Role of Algorithm Configuration

Each algorithm configuration record contains the following key fields:

FieldDescription
algorithm_typeThe scenario to which the algorithm belongs, such as anomaly_detection, timeseries_predict, etc.
nameAlgorithm unique identifier, such as ECOD, Prophet; cannot be duplicated within the same scenario
display_nameAlgorithm name displayed on the frontend
scenario_descriptionDescription of the scenario the algorithm applies to, shown in the algorithm selection guide interface
imageDocker image address shared by training and inference
form_configJSON configuration for the frontend dynamic form, defining the hyperparameter input interface
is_activeWhether enabled; when disabled, it no longer appears in the algorithm selection list

The training image for training tasks and the inference image for inference services are both dynamically read from the algorithm configuration. If no corresponding configuration is found in the database, the system falls back to the default built-in image for each scenario.

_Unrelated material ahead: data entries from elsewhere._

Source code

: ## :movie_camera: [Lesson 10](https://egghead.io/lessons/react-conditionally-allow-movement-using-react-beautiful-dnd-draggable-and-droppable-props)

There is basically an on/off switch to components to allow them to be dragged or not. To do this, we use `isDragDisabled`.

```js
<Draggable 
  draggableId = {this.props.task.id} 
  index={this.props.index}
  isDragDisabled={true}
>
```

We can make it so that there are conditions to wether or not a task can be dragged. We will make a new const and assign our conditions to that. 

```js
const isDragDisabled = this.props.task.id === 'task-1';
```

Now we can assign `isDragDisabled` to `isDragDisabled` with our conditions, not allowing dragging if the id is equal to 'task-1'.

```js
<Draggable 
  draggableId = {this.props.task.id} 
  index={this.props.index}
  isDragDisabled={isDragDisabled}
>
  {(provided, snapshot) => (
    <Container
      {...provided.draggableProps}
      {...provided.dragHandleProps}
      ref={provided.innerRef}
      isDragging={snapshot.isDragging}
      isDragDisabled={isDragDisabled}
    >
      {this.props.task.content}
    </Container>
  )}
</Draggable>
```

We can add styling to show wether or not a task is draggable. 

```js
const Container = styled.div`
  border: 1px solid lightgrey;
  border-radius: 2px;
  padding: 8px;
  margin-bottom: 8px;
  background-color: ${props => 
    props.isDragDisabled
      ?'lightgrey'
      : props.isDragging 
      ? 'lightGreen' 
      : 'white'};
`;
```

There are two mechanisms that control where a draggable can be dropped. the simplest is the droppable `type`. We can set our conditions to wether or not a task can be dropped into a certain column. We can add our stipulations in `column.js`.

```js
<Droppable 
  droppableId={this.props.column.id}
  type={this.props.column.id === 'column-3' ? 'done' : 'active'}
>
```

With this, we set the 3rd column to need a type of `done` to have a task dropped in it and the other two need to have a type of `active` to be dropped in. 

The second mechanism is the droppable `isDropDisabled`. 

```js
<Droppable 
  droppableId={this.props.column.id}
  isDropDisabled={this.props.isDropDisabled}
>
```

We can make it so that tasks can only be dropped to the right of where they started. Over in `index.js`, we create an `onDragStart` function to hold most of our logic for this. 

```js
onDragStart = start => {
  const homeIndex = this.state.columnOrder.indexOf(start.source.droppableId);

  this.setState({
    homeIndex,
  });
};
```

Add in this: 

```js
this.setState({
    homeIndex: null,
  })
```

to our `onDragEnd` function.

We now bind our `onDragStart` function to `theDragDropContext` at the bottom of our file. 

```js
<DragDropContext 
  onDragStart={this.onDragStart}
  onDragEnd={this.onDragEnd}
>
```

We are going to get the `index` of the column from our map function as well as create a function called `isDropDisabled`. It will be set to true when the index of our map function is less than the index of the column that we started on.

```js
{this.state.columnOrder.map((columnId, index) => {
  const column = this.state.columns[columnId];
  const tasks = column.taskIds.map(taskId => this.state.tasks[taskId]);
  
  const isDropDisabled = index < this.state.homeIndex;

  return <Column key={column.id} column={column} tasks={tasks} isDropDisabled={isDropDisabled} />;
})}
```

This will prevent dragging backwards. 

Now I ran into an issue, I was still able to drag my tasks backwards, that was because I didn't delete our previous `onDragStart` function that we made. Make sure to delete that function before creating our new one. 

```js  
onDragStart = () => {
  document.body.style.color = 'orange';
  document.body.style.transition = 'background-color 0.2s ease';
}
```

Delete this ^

Built-in Algorithm Presets

The system provides 7 built-in algorithm presets that can be initialized in one go:

cd server
uv run python manage.py init_algorithm_config

Anomaly Detection Scenario (anomaly_detection)

AlgorithmDescription
ECODSuitable for operational metrics monitoring, detecting anomalous points in multi-dimensional data, such as sudden spikes in system resource usage or abnormal business traffic fluctuations
EWMASuitable for progressive univariate time series anomaly detection, such as CPU/memory continuously climbing or interface latency gradually degrading from baseline
PELTSuitable for time series changepoint/state transition detection, identifying sudden performance baseline changes caused by releases, configuration changes, or traffic switches

Time Series Prediction Scenario (timeseries_predict)

AlgorithmDescription
ProphetFacebook open-source time series prediction model, suitable for medium to long-term business metric forecasting with trend and seasonality

Log Clustering Scenario (log_clustering)

AlgorithmDescription
SpellOnline log template mining algorithm, suitable for real-time clustering and template extraction from high-frequency streaming logs

Text Classification Scenario (classification)

AlgorithmDescription
XGBoostEnsemble learning (Gradient Boosting Tree), suitable for small to medium-sized text classification tasks with complete feature engineering
GradientBoostingScikit-learn gradient boosting classifier with stable training, suitable for small-scale precisely labeled corpora
RandomForestRandom forest with fast training and overfitting resistance, suitable for exploratory classification tasks in early-stage data exploration

Image Classification Scenario (image_classification)

AlgorithmDescription
YOLOClassificationImage classification model based on YOLO architecture, using ImageFolder format for training data (one subdirectory per class)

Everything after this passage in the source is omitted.